Asimismo, podemos observar cómo a veces se contraponen los conceptos de fidelidad y creatividad. Sin embargo, esta antítesis es falsa: la fidelidad y la creatividad no se oponen, sino que deben complementarse, en distinta media, en función del texto que se traduce. La fidelidad no equivale a la traducción de un texto “palabra por palabra”, pues precisamente eso es la literalidad.
En este sentido, es importante mencionar que las equivalencias entre uno y otro idioma son siempre aproximaciones. En muchos casos, las palabras de una lengua antigua difícilmente pueden corresponderse con las palabras de una lengua moderna, pues los significados varían con el paso del tiempo. Esta dificultad, si bien en menor grado, también se presenta en los idiomas modernos, pues el valor semántico de las palabras en una y otra lengua actual pueden ser distintos. Por tanto, desde el punto de vista filológico, la literalidad es imposible, y, más aún, si nos enfrentamos a un texto poético, pues la función literaria reside no solo en la idea que se pretende transmitir, sino en la palabra misma. Por eso, el que traduce poesía debe ser necesariamente un poeta.
La traducibilidad de la obra
Muchas veces nos preguntamos en qué radica la traducibilidad de una obra. Pues bien, a la hora de emprender una traducción literaria, la tarea del traductor es doble: debe ser capaz, por un lado, de reconocer y comprender las conexiones lingüísticas existentes dentro de la lengua y la cultura original, y, por otro, de reconstruir dichas conexiones de acuerdo a la idiosincrasia de la lengua y la cultura meta. Luego el quid de la cuestión reside en si el traductor podrá trasladar al lector a otro universo, bajo la misma naturaleza de la obra original.
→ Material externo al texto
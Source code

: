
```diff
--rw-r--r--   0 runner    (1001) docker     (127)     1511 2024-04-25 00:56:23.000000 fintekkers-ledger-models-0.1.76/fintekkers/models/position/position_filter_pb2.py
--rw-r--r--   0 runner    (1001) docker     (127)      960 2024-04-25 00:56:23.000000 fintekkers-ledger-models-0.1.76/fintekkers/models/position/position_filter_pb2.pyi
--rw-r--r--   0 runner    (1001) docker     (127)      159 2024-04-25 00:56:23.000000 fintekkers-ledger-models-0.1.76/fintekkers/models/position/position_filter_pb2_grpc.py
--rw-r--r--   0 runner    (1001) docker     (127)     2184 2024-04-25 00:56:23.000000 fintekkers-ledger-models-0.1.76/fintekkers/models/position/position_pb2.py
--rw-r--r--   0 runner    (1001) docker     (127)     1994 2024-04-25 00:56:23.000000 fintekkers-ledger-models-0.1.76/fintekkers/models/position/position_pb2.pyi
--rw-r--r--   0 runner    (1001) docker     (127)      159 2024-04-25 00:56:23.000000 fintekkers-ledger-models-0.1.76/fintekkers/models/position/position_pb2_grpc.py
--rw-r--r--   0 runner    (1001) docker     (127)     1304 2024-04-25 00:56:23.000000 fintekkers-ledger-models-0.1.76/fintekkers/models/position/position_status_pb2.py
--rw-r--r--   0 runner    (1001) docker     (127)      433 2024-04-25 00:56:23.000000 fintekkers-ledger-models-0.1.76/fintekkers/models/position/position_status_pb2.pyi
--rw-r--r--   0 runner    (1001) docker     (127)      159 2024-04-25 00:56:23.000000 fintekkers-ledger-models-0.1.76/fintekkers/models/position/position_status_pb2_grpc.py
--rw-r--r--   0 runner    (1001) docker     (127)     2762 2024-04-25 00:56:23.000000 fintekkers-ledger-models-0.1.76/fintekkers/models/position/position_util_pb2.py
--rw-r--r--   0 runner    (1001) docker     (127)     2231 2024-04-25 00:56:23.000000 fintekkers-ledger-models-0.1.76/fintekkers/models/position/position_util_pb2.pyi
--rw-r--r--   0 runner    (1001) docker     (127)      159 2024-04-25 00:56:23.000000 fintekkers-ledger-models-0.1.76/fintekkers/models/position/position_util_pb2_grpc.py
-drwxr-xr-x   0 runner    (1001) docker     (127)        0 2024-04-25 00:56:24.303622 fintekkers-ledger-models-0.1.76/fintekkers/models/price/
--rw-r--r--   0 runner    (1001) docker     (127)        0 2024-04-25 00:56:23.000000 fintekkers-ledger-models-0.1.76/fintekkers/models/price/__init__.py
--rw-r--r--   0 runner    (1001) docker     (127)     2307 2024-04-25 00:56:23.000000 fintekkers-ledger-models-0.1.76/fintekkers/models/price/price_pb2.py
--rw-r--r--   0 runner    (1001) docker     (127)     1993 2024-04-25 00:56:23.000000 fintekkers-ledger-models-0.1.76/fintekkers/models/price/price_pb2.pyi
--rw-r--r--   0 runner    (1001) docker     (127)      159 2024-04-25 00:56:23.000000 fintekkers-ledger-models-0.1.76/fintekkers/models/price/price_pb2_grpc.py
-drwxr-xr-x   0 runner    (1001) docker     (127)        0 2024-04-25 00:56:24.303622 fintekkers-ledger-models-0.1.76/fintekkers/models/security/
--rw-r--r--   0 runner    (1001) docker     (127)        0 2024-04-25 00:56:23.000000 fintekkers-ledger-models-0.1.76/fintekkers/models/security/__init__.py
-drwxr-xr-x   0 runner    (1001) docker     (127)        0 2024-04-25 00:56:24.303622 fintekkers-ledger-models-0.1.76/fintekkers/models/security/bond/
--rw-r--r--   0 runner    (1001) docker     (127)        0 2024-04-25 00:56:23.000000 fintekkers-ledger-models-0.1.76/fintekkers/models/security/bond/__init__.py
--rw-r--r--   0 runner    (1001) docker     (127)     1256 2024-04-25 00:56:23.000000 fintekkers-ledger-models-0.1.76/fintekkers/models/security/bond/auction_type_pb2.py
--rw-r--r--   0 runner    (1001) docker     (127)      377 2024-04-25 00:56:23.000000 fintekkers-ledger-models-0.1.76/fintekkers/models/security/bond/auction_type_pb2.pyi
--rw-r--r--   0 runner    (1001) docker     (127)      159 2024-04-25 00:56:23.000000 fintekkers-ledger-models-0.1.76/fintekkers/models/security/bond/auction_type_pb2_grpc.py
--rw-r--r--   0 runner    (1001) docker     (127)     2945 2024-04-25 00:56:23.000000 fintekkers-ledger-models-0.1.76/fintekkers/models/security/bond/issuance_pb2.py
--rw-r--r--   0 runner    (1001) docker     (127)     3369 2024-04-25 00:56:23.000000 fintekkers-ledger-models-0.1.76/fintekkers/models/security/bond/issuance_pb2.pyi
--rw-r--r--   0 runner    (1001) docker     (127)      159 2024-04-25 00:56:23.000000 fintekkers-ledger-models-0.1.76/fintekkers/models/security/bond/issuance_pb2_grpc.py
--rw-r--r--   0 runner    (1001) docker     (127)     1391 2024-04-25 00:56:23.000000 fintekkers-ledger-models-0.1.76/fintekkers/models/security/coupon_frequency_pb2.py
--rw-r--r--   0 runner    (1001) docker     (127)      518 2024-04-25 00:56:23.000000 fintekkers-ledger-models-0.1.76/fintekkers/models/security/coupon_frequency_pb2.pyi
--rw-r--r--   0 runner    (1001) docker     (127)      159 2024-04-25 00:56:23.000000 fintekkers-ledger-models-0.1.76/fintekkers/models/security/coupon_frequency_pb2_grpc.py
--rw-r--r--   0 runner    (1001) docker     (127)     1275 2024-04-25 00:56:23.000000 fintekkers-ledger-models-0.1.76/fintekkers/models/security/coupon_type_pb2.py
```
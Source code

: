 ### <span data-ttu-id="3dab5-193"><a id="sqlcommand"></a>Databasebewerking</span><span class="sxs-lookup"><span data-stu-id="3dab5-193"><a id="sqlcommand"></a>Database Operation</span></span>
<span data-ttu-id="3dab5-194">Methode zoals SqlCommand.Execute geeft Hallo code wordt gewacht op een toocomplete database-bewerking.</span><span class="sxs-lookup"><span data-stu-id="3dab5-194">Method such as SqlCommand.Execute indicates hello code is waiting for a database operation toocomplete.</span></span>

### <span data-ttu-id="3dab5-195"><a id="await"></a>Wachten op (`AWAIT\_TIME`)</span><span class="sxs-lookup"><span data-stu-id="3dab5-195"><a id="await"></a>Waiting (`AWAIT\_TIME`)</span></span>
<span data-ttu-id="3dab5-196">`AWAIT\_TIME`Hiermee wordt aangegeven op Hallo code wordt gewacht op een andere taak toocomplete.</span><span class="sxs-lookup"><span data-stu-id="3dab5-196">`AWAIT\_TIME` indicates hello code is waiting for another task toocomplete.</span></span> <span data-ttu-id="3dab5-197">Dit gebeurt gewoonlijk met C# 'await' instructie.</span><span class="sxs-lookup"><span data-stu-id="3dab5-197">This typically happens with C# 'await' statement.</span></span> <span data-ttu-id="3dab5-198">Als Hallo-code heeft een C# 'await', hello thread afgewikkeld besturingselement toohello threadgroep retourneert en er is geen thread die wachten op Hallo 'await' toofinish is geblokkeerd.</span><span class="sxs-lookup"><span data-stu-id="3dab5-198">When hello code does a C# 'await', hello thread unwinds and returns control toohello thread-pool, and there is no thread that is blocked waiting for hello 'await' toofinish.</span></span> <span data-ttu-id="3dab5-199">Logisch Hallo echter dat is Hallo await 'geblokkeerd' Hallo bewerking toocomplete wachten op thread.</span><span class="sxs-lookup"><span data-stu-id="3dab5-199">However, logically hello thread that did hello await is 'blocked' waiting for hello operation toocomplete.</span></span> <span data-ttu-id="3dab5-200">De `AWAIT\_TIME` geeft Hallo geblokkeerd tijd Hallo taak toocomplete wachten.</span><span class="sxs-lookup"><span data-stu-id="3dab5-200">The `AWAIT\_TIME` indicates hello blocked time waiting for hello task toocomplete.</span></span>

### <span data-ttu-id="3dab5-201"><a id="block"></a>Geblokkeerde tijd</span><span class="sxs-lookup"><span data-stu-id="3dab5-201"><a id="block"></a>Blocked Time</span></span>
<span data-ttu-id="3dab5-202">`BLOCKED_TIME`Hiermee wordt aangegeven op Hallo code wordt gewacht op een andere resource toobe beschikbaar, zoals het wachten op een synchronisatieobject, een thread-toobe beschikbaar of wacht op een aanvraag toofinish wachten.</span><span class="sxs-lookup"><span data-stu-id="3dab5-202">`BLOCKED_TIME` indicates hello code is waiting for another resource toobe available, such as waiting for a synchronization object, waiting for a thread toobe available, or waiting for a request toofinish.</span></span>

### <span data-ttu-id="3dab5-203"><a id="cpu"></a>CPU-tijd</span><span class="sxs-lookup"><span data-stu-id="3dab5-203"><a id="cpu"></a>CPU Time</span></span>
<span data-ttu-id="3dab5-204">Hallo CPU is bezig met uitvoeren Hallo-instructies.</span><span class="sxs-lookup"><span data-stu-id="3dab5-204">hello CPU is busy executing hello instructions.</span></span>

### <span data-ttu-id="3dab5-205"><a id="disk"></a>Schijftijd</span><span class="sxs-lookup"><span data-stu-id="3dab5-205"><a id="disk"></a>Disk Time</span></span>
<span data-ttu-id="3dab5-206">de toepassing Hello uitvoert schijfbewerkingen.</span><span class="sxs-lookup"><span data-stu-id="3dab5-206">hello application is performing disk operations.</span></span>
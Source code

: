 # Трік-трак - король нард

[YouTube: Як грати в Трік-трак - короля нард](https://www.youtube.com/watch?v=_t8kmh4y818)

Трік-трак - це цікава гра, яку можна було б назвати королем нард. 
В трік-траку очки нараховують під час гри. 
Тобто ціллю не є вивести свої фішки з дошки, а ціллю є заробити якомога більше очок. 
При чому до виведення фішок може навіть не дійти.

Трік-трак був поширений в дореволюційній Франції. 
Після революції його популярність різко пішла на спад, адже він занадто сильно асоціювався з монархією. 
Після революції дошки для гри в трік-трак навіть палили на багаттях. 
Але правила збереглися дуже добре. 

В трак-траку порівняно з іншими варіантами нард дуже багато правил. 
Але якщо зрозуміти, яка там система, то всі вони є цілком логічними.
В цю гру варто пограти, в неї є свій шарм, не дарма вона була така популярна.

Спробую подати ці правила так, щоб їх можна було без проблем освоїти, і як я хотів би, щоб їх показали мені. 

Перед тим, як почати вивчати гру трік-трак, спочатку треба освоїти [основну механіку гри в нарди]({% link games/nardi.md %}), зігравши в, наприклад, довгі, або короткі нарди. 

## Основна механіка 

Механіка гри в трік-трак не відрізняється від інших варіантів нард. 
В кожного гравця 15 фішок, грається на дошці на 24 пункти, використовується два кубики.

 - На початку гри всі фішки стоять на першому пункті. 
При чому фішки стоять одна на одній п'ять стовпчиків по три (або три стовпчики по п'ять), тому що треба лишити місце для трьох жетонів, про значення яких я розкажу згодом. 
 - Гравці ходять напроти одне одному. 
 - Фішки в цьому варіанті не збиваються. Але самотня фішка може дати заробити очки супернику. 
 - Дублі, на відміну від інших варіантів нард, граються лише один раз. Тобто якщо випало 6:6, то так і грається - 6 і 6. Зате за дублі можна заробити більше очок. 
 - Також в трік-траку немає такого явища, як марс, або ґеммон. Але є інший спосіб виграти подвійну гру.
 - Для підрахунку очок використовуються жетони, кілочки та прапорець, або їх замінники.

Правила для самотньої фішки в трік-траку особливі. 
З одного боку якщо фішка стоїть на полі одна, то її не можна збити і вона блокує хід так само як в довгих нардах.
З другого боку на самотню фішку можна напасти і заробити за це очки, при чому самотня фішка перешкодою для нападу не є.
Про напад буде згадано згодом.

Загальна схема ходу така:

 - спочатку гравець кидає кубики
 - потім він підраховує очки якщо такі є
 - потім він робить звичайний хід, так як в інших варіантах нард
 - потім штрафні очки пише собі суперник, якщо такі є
Si esto se produce, estamos ante un fenómeno de comunicación.
El traductor, por tanto, está sujeto a la traducibilidad de la obra, y debe disponer de los medios y herramientas necesarias para hacer frente a este proceso complejo que es la traducción. En este sentido, las singularidades tanto de la lengua como de la obra son las que implican un reto mayor para el traductor.
En algunos casos, esta búsqueda de equivalencias, que es la pretensión última del traductor, se ve superada por las fronteras de lo imposible. En relación con esto, hemos querido poner como ejemplo la que probablemente sea una de las obras más difícilmente traducibles de la literatura contemporánea: Ulysses, de James Joyce. El mayor reto que plantea la traducción de esta novela reside en su incontrastable idiolecto. Trasladar el texto de Joyce a otra lengua requiere reproducir el virtuosismo del original, con sus forcejeos lingüísticos, sus juegos de palabras, la multiplicidad de estilos, etc. En el Ulysses, el verdadero protagonista de la obra es el propio lenguaje.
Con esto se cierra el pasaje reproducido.